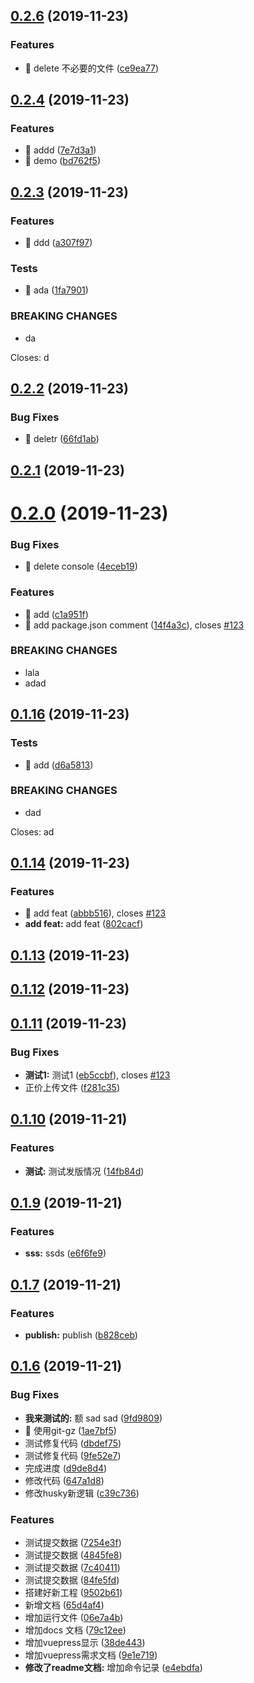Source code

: <a name="0.2.6"></a>
## [0.2.6](https://github.com/hpstream/ts-axios/compare/v0.2.4...v0.2.6) (2019-11-23)


### Features

* 🎸 delete 不必要的文件 ([ce9ea77](https://github.com/hpstream/ts-axios/commit/ce9ea77))



<a name="0.2.4"></a>
## [0.2.4](https://github.com/hpstream/ts-axios/compare/v0.2.3...v0.2.4) (2019-11-23)


### Features

* 🎸 addd ([7e7d3a1](https://github.com/hpstream/ts-axios/commit/7e7d3a1))
* 🎸 demo ([bd762f5](https://github.com/hpstream/ts-axios/commit/bd762f5))



<a name="0.2.3"></a>
## [0.2.3](https://github.com/hpstream/ts-axios/compare/v0.2.2...v0.2.3) (2019-11-23)


### Features

* 🎸 ddd ([a307f97](https://github.com/hpstream/ts-axios/commit/a307f97))


### Tests

* 💍 ada ([1fa7901](https://github.com/hpstream/ts-axios/commit/1fa7901))


### BREAKING CHANGES

* da

Closes: d



<a name="0.2.2"></a>
## [0.2.2](https://github.com/hpstream/ts-axios/compare/v0.2.1...v0.2.2) (2019-11-23)


### Bug Fixes

* 🐛 deletr ([66fd1ab](https://github.com/hpstream/ts-axios/commit/66fd1ab))



<a name="0.2.1"></a>
## [0.2.1](https://github.com/hpstream/ts-axios/compare/v0.2.0...v0.2.1) (2019-11-23)



<a name="0.2.0"></a>
# [0.2.0](https://github.com/hpstream/ts-axios/compare/0.1.16...v0.2.0) (2019-11-23)


### Bug Fixes

* 🐛 delete console ([4eceb19](https://github.com/hpstream/ts-axios/commit/4eceb19))


### Features

* 🎸 add ([c1a951f](https://github.com/hpstream/ts-axios/commit/c1a951f))
* 🎸 add package.json comment ([14f4a3c](https://github.com/hpstream/ts-axios/commit/14f4a3c)), closes [#123](https://github.com/hpstream/ts-axios/issues/123)


### BREAKING CHANGES

* lala
* adad



<a name="0.1.16"></a>
## [0.1.16](https://github.com/hpstream/ts-axios/compare/v0.1.14...0.1.16) (2019-11-23)


### Tests

* 💍 add ([d6a5813](https://github.com/hpstream/ts-axios/commit/d6a5813))


### BREAKING CHANGES

* dad

Closes: ad



<a name="0.1.14"></a>
## [0.1.14](https://github.com/hpstream/ts-axios/compare/v0.1.13...v0.1.14) (2019-11-23)


### Features

* 🎸 add feat ([abbb516](https://github.com/hpstream/ts-axios/commit/abbb516)), closes [#123](https://github.com/hpstream/ts-axios/issues/123)
* **add feat:** add feat ([802cacf](https://github.com/hpstream/ts-axios/commit/802cacf))



<a name="0.1.13"></a>
## [0.1.13](https://github.com/hpstream/ts-axios/compare/v0.1.12...v0.1.13) (2019-11-23)



<a name="0.1.12"></a>
## [0.1.12](https://github.com/hpstream/ts-axios/compare/v0.1.11...v0.1.12) (2019-11-23)



<a name="0.1.11"></a>
## [0.1.11](https://github.com/hpstream/ts-axios/compare/0.1.11...v0.1.11) (2019-11-23)


### Bug Fixes

* **测试1:** 测试1 ([eb5ccbf](https://github.com/hpstream/ts-axios/commit/eb5ccbf)), closes [#123](https://github.com/hpstream/ts-axios/issues/123)
* 正价上传文件 ([f281c35](https://github.com/hpstream/ts-axios/commit/f281c35))



<a name="0.1.10"></a>
## [0.1.10](https://github.com/hpstream/ts-axios/compare/0.1.9...0.1.10) (2019-11-21)


### Features

* **测试:** 测试发版情况 ([14fb84d](https://github.com/hpstream/ts-axios/commit/14fb84d))



<a name="0.1.9"></a>
## [0.1.9](https://github.com/hpstream/ts-axios/compare/v0.1.7...0.1.9) (2019-11-21)


### Features

* **sss:** ssds ([e6f6fe9](https://github.com/hpstream/ts-axios/commit/e6f6fe9))



<a name="0.1.7"></a>
## [0.1.7](https://github.com/hpstream/ts-axios/compare/0.1.8...v0.1.7) (2019-11-21)


### Features

* **publish:** publish ([b828ceb](https://github.com/hpstream/ts-axios/commit/b828ceb))



<a name="0.1.6"></a>
## [0.1.6](https://github.com/hpstream/ts-axios/compare/0.1.6...v0.1.6) (2019-11-21)


### Bug Fixes

* **我来测试的:** 额 sad sad ([9fd9809](https://github.com/hpstream/ts-axios/commit/9fd9809))
* 🐛 使用git-gz ([1ae7bf5](https://github.com/hpstream/ts-axios/commit/1ae7bf5))
* 测试修复代码 ([dbdef75](https://github.com/hpstream/ts-axios/commit/dbdef75))
* 测试修复代码 ([9fe52e7](https://github.com/hpstream/ts-axios/commit/9fe52e7))
* 完成进度 ([d9de8d4](https://github.com/hpstream/ts-axios/commit/d9de8d4))
* 修改代码 ([647a1d8](https://github.com/hpstream/ts-axios/commit/647a1d8))
* 修改husky新逻辑 ([c39c736](https://github.com/hpstream/ts-axios/commit/c39c736))


### Features

* 测试提交数据 ([7254e3f](https://github.com/hpstream/ts-axios/commit/7254e3f))
* 测试提交数据 ([4845fe8](https://github.com/hpstream/ts-axios/commit/4845fe8))
* 测试提交数据 ([7c40411](https://github.com/hpstream/ts-axios/commit/7c40411))
* 测试提交数据 ([84fe5fd](https://github.com/hpstream/ts-axios/commit/84fe5fd))
* 搭建好新工程 ([9502b61](https://github.com/hpstream/ts-axios/commit/9502b61))
* 新增文档 ([65d4af4](https://github.com/hpstream/ts-axios/commit/65d4af4))
* 增加运行文件 ([06e7a4b](https://github.com/hpstream/ts-axios/commit/06e7a4b))
* 增加docs 文档 ([79c12ee](https://github.com/hpstream/ts-axios/commit/79c12ee))
* 增加vuepress显示 ([38de443](https://github.com/hpstream/ts-axios/commit/38de443))
* 增加vuepress需求文档 ([9e1e719](https://github.com/hpstream/ts-axios/commit/9e1e719))
* **修改了readme文档:** 增加命令记录 ([e4ebdfa](https://github.com/hpstream/ts-axios/commit/e4ebdfa))



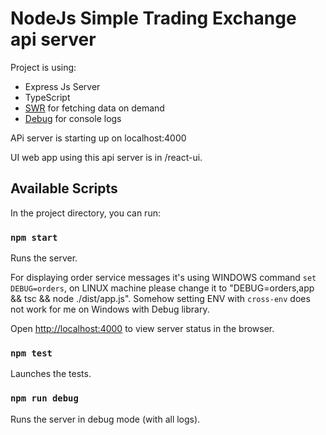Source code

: # NodeJs Simple Trading Exchange api server

Project is using:

- Express Js Server
- TypeScript
- [SWR](https://swr.vercel.app/) for fetching data on demand
- [Debug](https://github.com/visionmedia/debug#readme) for console logs

APi server is starting up on localhost:4000

UI web app using this api server is in /react-ui.

## Available Scripts

In the project directory, you can run:

### `npm start`

Runs the server.

For displaying order service messages it's using WINDOWS command `set DEBUG=orders`,
on LINUX machine please change it to "DEBUG=orders,app && tsc && node ./dist/app.js".
Somehow setting ENV with `cross-env` does not work for me on Windows with Debug library.

Open [http://localhost:4000](http://localhost:4000) to view server status in the browser.

### `npm test`

Launches the tests.

### `npm run debug`

Runs the server in debug mode (with all logs).
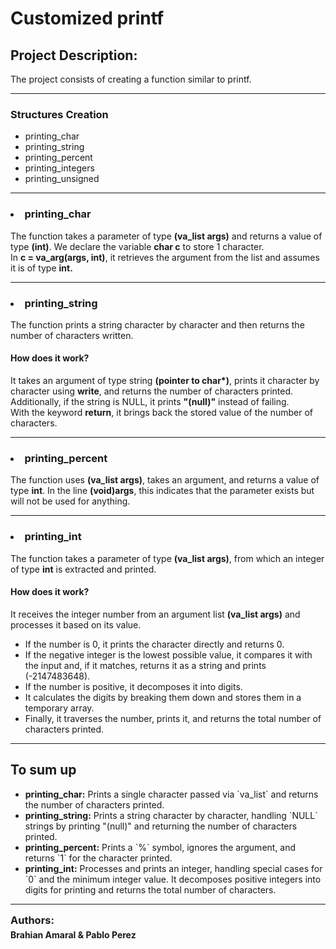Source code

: <H1>Customized printf</H1>
<h2>Project Description:</h2>The project consists of creating a function similar to printf.
<hr>
<h3>Structures Creation</h3>
<ul>
<li>printing_char</li>
<li>printing_string</li>
<li>printing_percent</li>
<li>printing_integers</li>
<li>printing_unsigned</li>
</ul>
<hr>
<h3><strong><li>printing_char</li></strong></h3>
The function takes a parameter of type <strong>(va_list args)</strong> and returns a value of type <strong>(int)</strong>.
We declare the variable <strong>char c</strong> to store 1 character.<br>
In <strong>c = va_arg(args, int)</strong>, it retrieves the argument from the list and assumes it is of type <strong>int.</strong>
<hr>
<h3><strong><li>printing_string</li></strong></h3>
The function prints a string character by character and then returns the number of characters written.
<h4>How does it work?</h4>
It takes an argument of type string <strong>(pointer to char*)</strong>, prints it character by character using <strong>write</strong>, and returns the number of characters printed.<br>
Additionally, if the string is NULL, it prints <strong>"(null)"</strong> instead of failing.<br>
With the keyword <strong>return</strong>, it brings back the stored value of the number of characters.
<hr>
<h3><strong><li>printing_percent</li></strong></h3>
The function uses <strong>(va_list args)</strong>, takes an argument, and returns a value of type <strong>int</strong>.
In the line <strong>(void)args</strong>, this indicates that the parameter exists but will not be used for anything.
<hr>
<h3><strong><li>printing_int</li></strong></h3>
The function takes a parameter of type <strong>(va_list args)</strong>, from which an integer of type <strong>int</strong> is extracted and printed.
<h4>How does it work?</h4>
It receives the integer number from an argument list <strong>(va_list args)</strong> and processes it based on its value.
<ul>
    <li>If the number is 0, it prints the character directly and returns 0.</li>
    <li>If the negative integer is the lowest possible value, it compares it with the input and, if it matches, returns it as a string and prints (-2147483648).</li>
    <li>If the number is positive, it decomposes it into digits.</li>
    <li>It calculates the digits by breaking them down and stores them in a temporary array.</li>
    <li>Finally, it traverses the number, prints it, and returns the total number of characters printed.</li>
</ul>
<hr>
<h2>To sum up</h2>
<ul>
    <li><strong>printing_char:</strong> Prints a single character passed via `va_list` and returns the number of characters printed.</li>
    <li><strong>printing_string:</strong> Prints a string character by character, handling `NULL` strings by printing "(null)" and returning the number of characters printed.</li>
    <li><strong>printing_percent:</strong> Prints a `%` symbol, ignores the argument, and returns `1` for the character printed.</li>
    <li><strong>printing_int:</strong> Processes and prints an integer, handling special cases for `0` and the minimum integer value. It decomposes positive integers into digits for printing and returns the total number of characters.</li>
    </ul>
    <hr>
<div style="line-height: .3;">
    <h3>Authors:</h3> <h4>Brahian Amaral & Pablo Perez</h4>
</div>
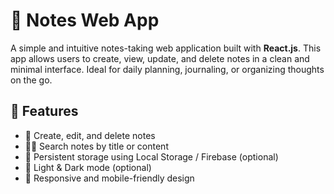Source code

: # 📝 Notes Web App

A simple and intuitive notes-taking web application built with **React.js**. This app allows users to create, view, update, and delete notes in a clean and minimal interface. Ideal for daily planning, journaling, or organizing thoughts on the go.

## 🚀 Features

- 🧠 Create, edit, and delete notes
- 🕵️‍♂️ Search notes by title or content
- 💾 Persistent storage using Local Storage / Firebase (optional)
- 🌙 Light & Dark mode (optional)
- 🎯 Responsive and mobile-friendly design
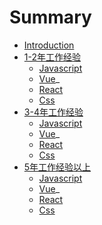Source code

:  # Summary
  * [Introduction](README.md)
  * [1-2年工作经验](ch0/index.md)
      * [Javascript](ch0/js.md)
      * [Vue](ch0/vue.md)_
      * [React](ch0/react.md)
      * [Css](ch0/css.md)
  * [3-4年工作经验](ch1/index.md)
      * [Javascript](ch1/js.md)
      * [Vue](ch1/vue.md)_
      * [React](ch1/react.md)
      * [Css](ch1/css.md)
  * [5年工作经验以上](ch2/index.md)
      * [Javascript](ch2/js.md)
      * [Vue](ch2/vue.md)_
      * [React](ch2/react.md)
      * [Css](ch2/css.md)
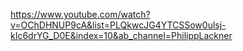 https://www.youtube.com/watch?v=OChDHNUP9cA&list=PLQkwcJG4YTCSSow0ulsj-kIc6drYG_D0E&index=10&ab_channel=PhilippLackner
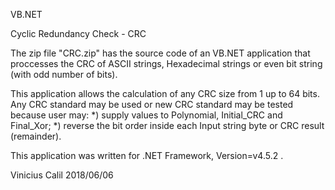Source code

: VB.NET

Cyclic Redundancy Check - CRC

The zip file "CRC.zip" has the source code of an VB.NET application that proccesses the CRC of ASCII strings, Hexadecimal strings or even bit string (with odd number of bits).

This application allows the calculation of any CRC size from 1 up to 64 bits. Any CRC standard may be used or new CRC standard may be tested because user may: 
    *) supply values to Polynomial, Initial_CRC and Final_Xor;
    *) reverse the bit order inside each Input string byte or CRC result (remainder). 
    
This application was written for .NET Framework, Version=v4.5.2 .

Vinicius Calil 2018/06/06
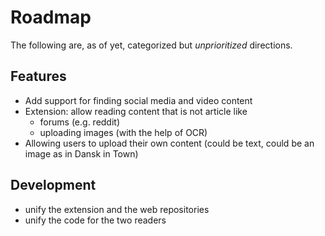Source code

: # Roadmap

The following are, as of yet, categorized but *unprioritized* directions. 


## Features
- Add support for finding social media and video content
- Extension: allow reading content that is not article like
	- forums (e.g. reddit)
	- uploading images (with the help of OCR)
- Allowing users to upload their own content (could be text, could be an image as in Dansk in Town)

## Development 
- unify the extension and the web repositories
- unify the code for the two readers


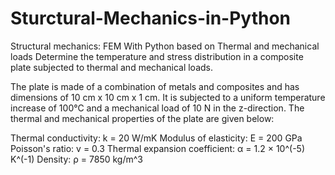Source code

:# Sturctural-Mechanics-in-Python
Structural mechanics: FEM With Python based on Thermal and mechanical loads
Determine the temperature and stress distribution in a composite plate subjected to thermal and mechanical loads.

The plate is made of a combination of metals and composites and has dimensions of 10 cm x 10 cm x 1 cm. It is subjected to a uniform temperature increase of 100°C and a mechanical load of 10 N in the z-direction. The thermal and mechanical properties of the plate are given below:

Thermal conductivity: k = 20 W/mK
Modulus of elasticity: E = 200 GPa
Poisson's ratio: v = 0.3
Thermal expansion coefficient: α = 1.2 × 10^(-5) K^(-1)
Density: ρ = 7850 kg/m^3

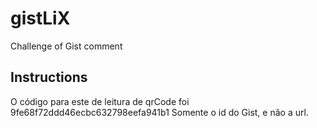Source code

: # gistLiX
Challenge of Gist comment

## Instructions

O código para este de leitura de qrCode foi 9fe68f72ddd46ecbc632798eefa941b1
Somente o id do Gist, e não a url.
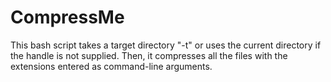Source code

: # CompressMe
This bash script takes a target directory "-t" or uses the current directory if the handle is not supplied. Then, it compresses all the files with the extensions entered as command-line arguments.
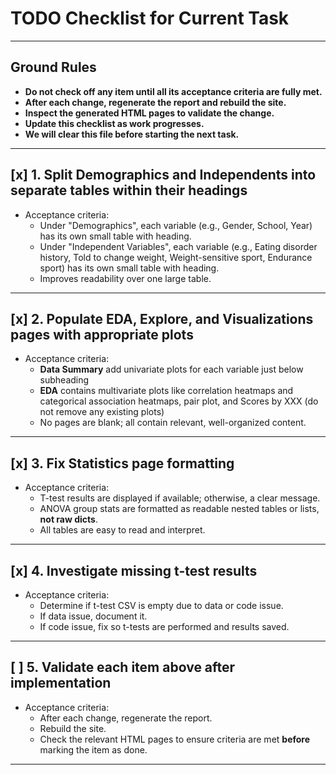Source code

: # TODO Checklist for Current Task

---

## Ground Rules

- **Do not check off any item until all its acceptance criteria are fully met.**
- **After each change, regenerate the report and rebuild the site.**
- **Inspect the generated HTML pages to validate the change.**
- **Update this checklist as work progresses.**
- **We will clear this file before starting the next task.**

---

## [x] 1. Split Demographics and Independents into separate tables **within** their headings

- Acceptance criteria:
  - Under "Demographics", each variable (e.g., Gender, School, Year) has its own small table with heading.
  - Under "Independent Variables", each variable (e.g., Eating disorder history, Told to change weight, Weight-sensitive sport, Endurance sport) has its own small table with heading.
  - Improves readability over one large table.

---

## [x] 2. Populate EDA, Explore, and Visualizations pages with appropriate plots

- Acceptance criteria:
  - **Data Summary** add univariate plots for each variable just below subheading
  - **EDA** contains multivariate plots like correlation heatmaps and categorical association heatmaps, pair plot, and Scores by XXX (do not remove any existing plots)
  - No pages are blank; all contain relevant, well-organized content.

---

## [x] 3. Fix Statistics page formatting

- Acceptance criteria:
  - T-test results are displayed if available; otherwise, a clear message.
  - ANOVA group stats are formatted as readable nested tables or lists, **not raw dicts**.
  - All tables are easy to read and interpret.

---

## [x] 4. Investigate missing t-test results

- Acceptance criteria:
  - Determine if t-test CSV is empty due to data or code issue.
  - If data issue, document it.
  - If code issue, fix so t-tests are performed and results saved.

---

## [ ] 5. Validate each item above after implementation

- Acceptance criteria:
  - After each change, regenerate the report.
  - Rebuild the site.
  - Check the relevant HTML pages to ensure criteria are met **before** marking the item as done.

---

<!--- #FIXME later:
[ ] Remove "- Selected Choice" from variable names
[ ] Mermaid diagram render
[ ] Pairplot histograms on the diagonal
[ ] Interactive plots, e.g., color by demographic/independent
--->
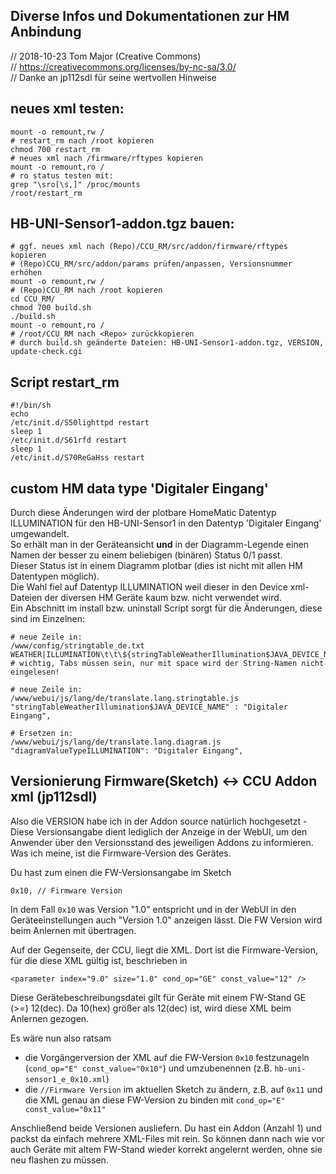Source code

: 
## Diverse Infos und Dokumentationen zur HM Anbindung
// 2018-10-23 Tom Major (Creative Commons)<br>
// https://creativecommons.org/licenses/by-nc-sa/3.0/<br>
// Danke an jp112sdl für seine wertvollen Hinweise


## neues xml testen:
    mount -o remount,rw /
    # restart_rm nach /root kopieren
    chmod 700 restart_rm
    # neues xml nach /firmware/rftypes kopieren
    mount -o remount,ro /
    # ro status testen mit:
    grep "\sro[\s,]" /proc/mounts
    /root/restart_rm


## HB-UNI-Sensor1-addon.tgz bauen:
    # ggf. neues xml nach (Repo)/CCU_RM/src/addon/firmware/rftypes kopieren
    # (Repo)CCU_RM/src/addon/params prüfen/anpassen, Versionsnummer erhöhen
    mount -o remount,rw /
    # (Repo)CCU_RM nach /root kopieren
    cd CCU_RM/
    chmod 700 build.sh
    ./build.sh
    mount -o remount,ro /
    # /root/CCU_RM nach <Repo> zurückkopieren
    # durch build.sh geänderte Dateien: HB-UNI-Sensor1-addon.tgz, VERSION, update-check.cgi


## Script restart_rm
    #!/bin/sh
    echo
    /etc/init.d/S50lighttpd restart
    sleep 1
    /etc/init.d/S61rfd restart
    sleep 1
    /etc/init.d/S70ReGaHss restart


## custom HM data type 'Digitaler Eingang'
Durch diese Änderungen wird der plotbare HomeMatic Datentyp ILLUMINATION für den HB-UNI-Sensor1 in den Datentyp 'Digitaler Eingang' umgewandelt.<br>
So erhält man in der Geräteansicht **und** in der Diagramm-Legende einen Namen der besser zu einem beliebigen (binären) Status 0/1 passt.<br>
Dieser Status ist in einem Diagramm plotbar (dies ist nicht mit allen HM Datentypen möglich).<br>
Die Wahl fiel auf Datentyp ILLUMINATION weil dieser in den Device xml-Dateien der diversen HM Geräte kaum bzw. nicht verwendet wird.<br>
Ein Abschnitt im install bzw. uninstall Script sorgt für die Änderungen, diese sind im Einzelnen:<br>

    # neue Zeile in:
    /www/config/stringtable_de.txt
    WEATHER|ILLUMINATION\t\t\${stringTableWeatherIllumination$JAVA_DEVICE_NAME}
    # wichtig, Tabs müssen sein, nur mit space wird der String-Namen nicht eingelesen!

    # neue Zeile in:
    /www/webui/js/lang/de/translate.lang.stringtable.js
    "stringTableWeatherIllumination$JAVA_DEVICE_NAME" : "Digitaler Eingang",

    # Ersetzen in:
    /www/webui/js/lang/de/translate.lang.diagram.js
    "diagramValueTypeILLUMINATION": "Digitaler Eingang",


## Versionierung Firmware(Sketch) <-> CCU Addon xml (jp112sdl)
Also die VERSION habe ich in der Addon source natürlich hochgesetzt -
Diese Versionsangabe dient lediglich der Anzeige in der WebUI, um den Anwender über den Versionsstand des jeweiligen Addons zu informieren.
Was ich meine, ist die Firmware-Version des Gerätes.

Du hast zum einen die FW-Versionsangabe im Sketch

    0x10, // Firmware Version
In dem Fall `0x10` was Version "1.0" entspricht und in der WebUI in den Geräteeinstellungen auch "Version 1.0" anzeigen lässt.
Die FW Version wird beim Anlernen mit übertragen.

Auf der Gegenseite, der CCU, liegt die XML.
Dort ist die Firmware-Version, für die diese XML gültig ist, beschrieben in

    <parameter index="9.0" size="1.0" cond_op="GE" const_value="12" />

Diese Gerätebeschreibungsdatei gilt für Geräte mit einem FW-Stand GE (>=) 12(dec).
Da 10(hex) größer als 12(dec) ist, wird diese XML beim Anlernen gezogen.

Es wäre nun also ratsam
- die Vorgängerversion der XML auf die FW-Version `0x10` festzunageln (`cond_op="E" const_value="0x10"`) und umzubenennen (z.B. `hb-uni-sensor1_e_0x10.xml`)   
- die `//Firmware Version` im aktuellen Sketch zu ändern, z.B. auf `0x11` und die XML genau an diese FW-Version zu binden mit `cond_op="E" const_value="0x11"`

Anschließend beide Versionen ausliefern.
Du hast ein Addon (Anzahl 1) und packst da einfach mehrere XML-Files mit rein.
So können dann nach wie vor auch Geräte mit altem FW-Stand wieder korrekt angelernt werden, ohne sie neu flashen zu müssen.

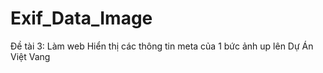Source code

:# Exif_Data_Image
Đề tài 3: Làm web Hiển thị các thông tin meta của 1 bức ảnh up lên
Dự Án Việt Vang 
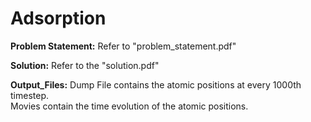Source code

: # Adsorption

**Problem Statement:** 
Refer to "problem_statement.pdf"

**Solution:**
Refer to the "solution.pdf"

**Output_Files:**
Dump File contains the atomic positions at every 1000th timestep.<br>
Movies contain the time evolution of the atomic positions.<br>

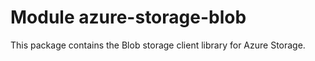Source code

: # Module azure-storage-blob

This package contains the Blob storage client library for Azure Storage.
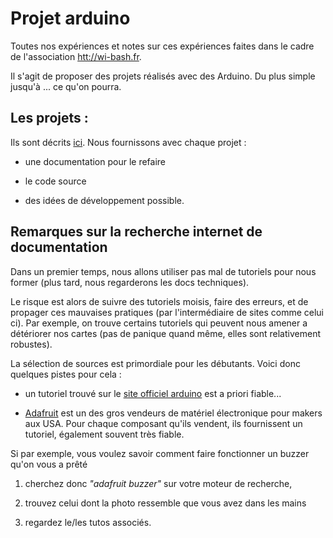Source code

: 

# Projet arduino

Toutes nos expériences et notes sur ces expériences faites
dans le cadre de l'association [htt://wi-bash.fr](Wi-Bash).

Il s'agit de proposer des projets réalisés avec des Arduino.
Du plus simple jusqu'à ... ce qu'on pourra.

## Les projets :

Ils sont décrits [ici](doc/README.md). 
Nous fournissons avec chaque projet :

- une documentation pour le refaire

- le code source

- des idées de développement possible.

## Remarques sur la recherche internet de documentation

Dans un premier temps, nous allons utiliser pas mal de tutoriels
pour nous former (plus tard, nous regarderons les docs techniques).

Le risque est alors de suivre des tutoriels moisis, faire des erreurs,
et de propager ces mauvaises pratiques
(par l'intermédiaire de sites comme celui ci).
Par exemple, on trouve certains tutoriels qui peuvent nous amener a détériorer
nos cartes (pas de panique quand même, elles sont relativement robustes).

La sélection de sources est primordiale pour les débutants.
Voici donc quelques pistes pour cela :

- un tutoriel trouvé sur le [site officiel arduino](https://www.arduino.cc/)
est a priori fiable...

- [Adafruit](http://www.adafruit.com) est un des gros vendeurs de matériel électronique pour makers
aux USA. Pour chaque composant qu'ils vendent, ils fournissent un tutoriel,
également souvent très fiable.

Si par exemple, vous voulez savoir comment faire fonctionner un buzzer
qu'on vous a prêté

1. cherchez donc *"adafruit buzzer"* sur votre moteur de recherche,

2. trouvez celui dont la photo ressemble que vous avez dans les mains

3. regardez le/les tutos associés.

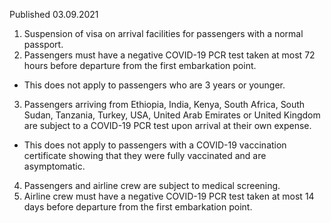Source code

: Published 03.09.2021
1. Suspension of visa on arrival facilities for passengers with a normal passport.
2. Passengers must have a negative COVID-19 PCR test taken at most 72 hours before departure from the first embarkation point.
- This does not apply to passengers who are 3 years or younger.
3. Passengers arriving from Ethiopia, India, Kenya, South Africa, South Sudan, Tanzania, Turkey, USA, United Arab Emirates or United Kingdom are subject to a COVID-19 PCR test upon arrival at their own expense.
- This does not apply to passengers with a COVID-19 vaccination certificate showing that they were fully vaccinated and are asymptomatic.
4. Passengers and airline crew are subject to medical screening.
5. Airline crew must have a negative COVID-19 PCR test taken at most 14 days before departure from the first embarkation point.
================================
Set the pictures aside and restate word for word only the lines from the line containing "La sélection de" through the end of the entries above, both included.

Task response =
La sélection de sources est primordiale pour les débutants.
Voici donc quelques pistes pour cela :

- un tutoriel trouvé sur le [site officiel arduino](https://www.arduino.cc/)
est a priori fiable...

- [Adafruit](http://www.adafruit.com) est un des gros vendeurs de matériel électronique pour makers
aux USA. Pour chaque composant qu'ils vendent, ils fournissent un tutoriel,
également souvent très fiable.

Si par exemple, vous voulez savoir comment faire fonctionner un buzzer
qu'on vous a prêté

1. cherchez donc *"adafruit buzzer"* sur votre moteur de recherche,

2. trouvez celui dont la photo ressemble que vous avez dans les mains

3. regardez le/les tutos associés.

Source code

: Published 03.09.2021
1. Suspension of visa on arrival facilities for passengers with a normal passport.
2. Passengers must have a negative COVID-19 PCR test taken at most 72 hours before departure from the first embarkation point.
- This does not apply to passengers who are 3 years or younger.
3. Passengers arriving from Ethiopia, India, Kenya, South Africa, South Sudan, Tanzania, Turkey, USA, United Arab Emirates or United Kingdom are subject to a COVID-19 PCR test upon arrival at their own expense.
- This does not apply to passengers with a COVID-19 vaccination certificate showing that they were fully vaccinated and are asymptomatic.
4. Passengers and airline crew are subject to medical screening.
5. Airline crew must have a negative COVID-19 PCR test taken at most 14 days before departure from the first embarkation point.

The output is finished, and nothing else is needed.